To remedy the situation, I propose an API (currently called
pagetable_operations). All of the current hugetlbfs-specific hooks are moved
into an operations struct that is attached to VMAs. The end result is a more
explicit and IMO a cleaner interface between hugetlbfs and the core VM. We are
then free to add other hugetlb interfaces (such as a /dev/zero-styled character
device) that can operate either in concert with or independent of hugetlbfs.

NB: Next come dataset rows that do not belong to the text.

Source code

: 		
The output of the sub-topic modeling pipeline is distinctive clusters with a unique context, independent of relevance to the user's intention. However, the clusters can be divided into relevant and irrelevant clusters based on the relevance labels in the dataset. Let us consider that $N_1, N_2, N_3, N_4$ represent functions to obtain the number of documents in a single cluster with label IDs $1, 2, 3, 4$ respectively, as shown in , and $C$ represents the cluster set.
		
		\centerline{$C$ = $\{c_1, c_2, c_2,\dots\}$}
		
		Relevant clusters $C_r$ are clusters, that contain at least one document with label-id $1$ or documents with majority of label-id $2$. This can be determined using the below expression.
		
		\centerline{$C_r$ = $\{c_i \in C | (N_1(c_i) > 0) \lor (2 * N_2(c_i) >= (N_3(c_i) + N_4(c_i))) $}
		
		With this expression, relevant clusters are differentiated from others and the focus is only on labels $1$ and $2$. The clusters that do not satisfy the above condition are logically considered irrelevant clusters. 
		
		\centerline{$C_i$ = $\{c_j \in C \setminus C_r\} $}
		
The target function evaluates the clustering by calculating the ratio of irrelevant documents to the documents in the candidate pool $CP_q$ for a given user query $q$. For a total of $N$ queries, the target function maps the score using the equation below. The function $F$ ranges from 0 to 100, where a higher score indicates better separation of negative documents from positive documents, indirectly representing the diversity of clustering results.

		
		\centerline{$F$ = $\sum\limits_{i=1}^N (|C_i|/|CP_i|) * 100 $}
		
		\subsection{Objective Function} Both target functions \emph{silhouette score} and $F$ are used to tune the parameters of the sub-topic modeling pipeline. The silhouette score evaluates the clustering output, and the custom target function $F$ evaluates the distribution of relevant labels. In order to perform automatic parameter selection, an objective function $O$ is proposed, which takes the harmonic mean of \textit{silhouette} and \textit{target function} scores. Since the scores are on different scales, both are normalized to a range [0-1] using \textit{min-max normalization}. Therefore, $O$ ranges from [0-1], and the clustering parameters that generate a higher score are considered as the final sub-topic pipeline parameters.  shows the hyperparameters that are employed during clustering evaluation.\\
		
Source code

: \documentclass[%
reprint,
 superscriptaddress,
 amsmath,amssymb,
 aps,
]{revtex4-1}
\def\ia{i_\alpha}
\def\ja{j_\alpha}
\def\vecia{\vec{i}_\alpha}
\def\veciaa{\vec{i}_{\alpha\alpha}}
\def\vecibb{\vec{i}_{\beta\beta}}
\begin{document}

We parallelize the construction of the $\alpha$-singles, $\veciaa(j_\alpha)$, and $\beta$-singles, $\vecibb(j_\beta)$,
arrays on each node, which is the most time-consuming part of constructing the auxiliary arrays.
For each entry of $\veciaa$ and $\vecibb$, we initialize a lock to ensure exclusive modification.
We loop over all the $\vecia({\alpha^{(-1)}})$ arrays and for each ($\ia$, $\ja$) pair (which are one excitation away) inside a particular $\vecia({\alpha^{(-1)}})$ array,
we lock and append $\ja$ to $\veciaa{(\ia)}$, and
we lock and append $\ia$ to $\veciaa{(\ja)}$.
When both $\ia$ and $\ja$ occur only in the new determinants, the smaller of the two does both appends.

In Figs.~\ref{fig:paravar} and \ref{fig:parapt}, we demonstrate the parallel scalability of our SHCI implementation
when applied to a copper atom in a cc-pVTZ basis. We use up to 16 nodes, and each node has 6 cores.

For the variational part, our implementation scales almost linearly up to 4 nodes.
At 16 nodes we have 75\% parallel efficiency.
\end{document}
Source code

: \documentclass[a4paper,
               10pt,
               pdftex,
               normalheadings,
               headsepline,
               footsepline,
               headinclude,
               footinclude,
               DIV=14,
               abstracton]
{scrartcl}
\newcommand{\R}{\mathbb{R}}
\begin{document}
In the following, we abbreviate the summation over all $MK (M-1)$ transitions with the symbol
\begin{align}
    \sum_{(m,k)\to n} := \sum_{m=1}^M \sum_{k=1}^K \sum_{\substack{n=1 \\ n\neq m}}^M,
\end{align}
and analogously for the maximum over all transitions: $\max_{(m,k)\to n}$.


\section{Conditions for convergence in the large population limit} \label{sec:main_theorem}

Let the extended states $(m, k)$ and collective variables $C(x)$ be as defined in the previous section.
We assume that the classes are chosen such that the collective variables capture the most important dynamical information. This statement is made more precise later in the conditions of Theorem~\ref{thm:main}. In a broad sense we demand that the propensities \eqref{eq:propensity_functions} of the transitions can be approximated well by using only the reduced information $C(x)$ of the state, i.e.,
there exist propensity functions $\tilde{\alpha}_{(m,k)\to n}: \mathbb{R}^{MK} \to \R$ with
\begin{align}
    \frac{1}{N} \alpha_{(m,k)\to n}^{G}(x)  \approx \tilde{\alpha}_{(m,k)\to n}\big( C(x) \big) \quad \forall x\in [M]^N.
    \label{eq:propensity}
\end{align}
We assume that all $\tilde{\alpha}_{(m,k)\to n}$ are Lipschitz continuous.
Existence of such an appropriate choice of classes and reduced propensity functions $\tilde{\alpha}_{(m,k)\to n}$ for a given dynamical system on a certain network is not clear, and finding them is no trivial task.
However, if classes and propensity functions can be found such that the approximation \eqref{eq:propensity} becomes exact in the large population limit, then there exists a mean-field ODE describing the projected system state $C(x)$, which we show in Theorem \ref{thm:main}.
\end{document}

There should be no measurable performance impact for normal page users (we're
checking if pagetable_ops != NULL instead of checking for vm_flags &
VM_HUGETLB). Of course we do increase the VMA size by one pointer. For huge
pages, there is an added indirection for pt_op() calls. This patch series does
not change the logic of the the hugetlbfs operations, just moves them into the
pagetable_operations struct.

I did some pretty basic benchmarking of these patches on ppc64, x86, and x86_64
to get a feel for the fast-path performance impact. The following tables show
kernbench performance comparisons between a clean 2.6.20 kernel and one with my
patches applied. These numbers seem well within statistical noise to me.

Changes since V1:
- Made hugetlbfs_pagetable_ops const (Thanks Arjan)

--

KernBench Comparison (ppc64)
----------------------------
2.6.20-clean 2.6.20-pgtable_ops pct. diff
User CPU time 708.82 708.59 0.03
System CPU time 62.50 62.58 -0.13
Total CPU time 771.32 771.17 0.02
Elapsed time 115.40 115.35 0.04

KernBench Comparison (x86)
--------------------------
2.6.20-clean 2.6.20-pgtable_ops pct. diff
User CPU time 1382.62 1381.88 0.05
System CPU time 146.06 146.86 -0.55
Total CPU time 1528.68 1528.74 -0.00
Elapsed time 394.92 396.70 -0.45

KernBench Comparison (x86_64)
-----------------------------
2.6.20-clean 2.6.20-pgtable_ops pct. diff
User CPU time 559.39 557.97 0.25
System CPU time 65.10 66.17 -1.64
Total CPU time 624.49 624.14 0.06
Elapsed time 158.54 158.59 -0.03

The lack of a performance impact makes sense to me. The following is a
simplified instruction comparison for each case:

2.6.20-clean 2.6.20-pgtable_ops
------------------- --------------------
/* Load vm_flags */ /* Load pagetable_ops pointer */
mov 0x18(ecx),eax mov 0x48(ecx),eax
/* Test for VM_HUGETLB */ /* Test if it's NULL */
test $0x400000,eax test eax,eax
/* If set, jump to call stub */ /* If so, jump away to main code */
jne c0148f04 je c0148ba1
... /* Lookup the operation's function pointer */
/* copy_hugetlb_page_range call */ mov 0x4(eax),ebx
c0148f04: /* Test if it's NULL */
mov 0xffffff98(ebp),ecx test ebx,ebx
mov 0xffffff9c(ebp),edx /* If so, jump away to main code */
mov 0xffffffa0(ebp),eax je c0148ba1
call c01536e0 /* pagetable operation call */
mov 0xffffff9c(ebp),edx
mov 0xffffffa0(ebp),eax
call *ebx

For the common case (vma->pagetable_ops == NULL), we do almost the same thing as the current code: load and test. The third instruction is different in that we jump for the common case instead of jumping in the hugetlb case. I don't think this is a big deal though. If it is, would an unlikely() macro fix it?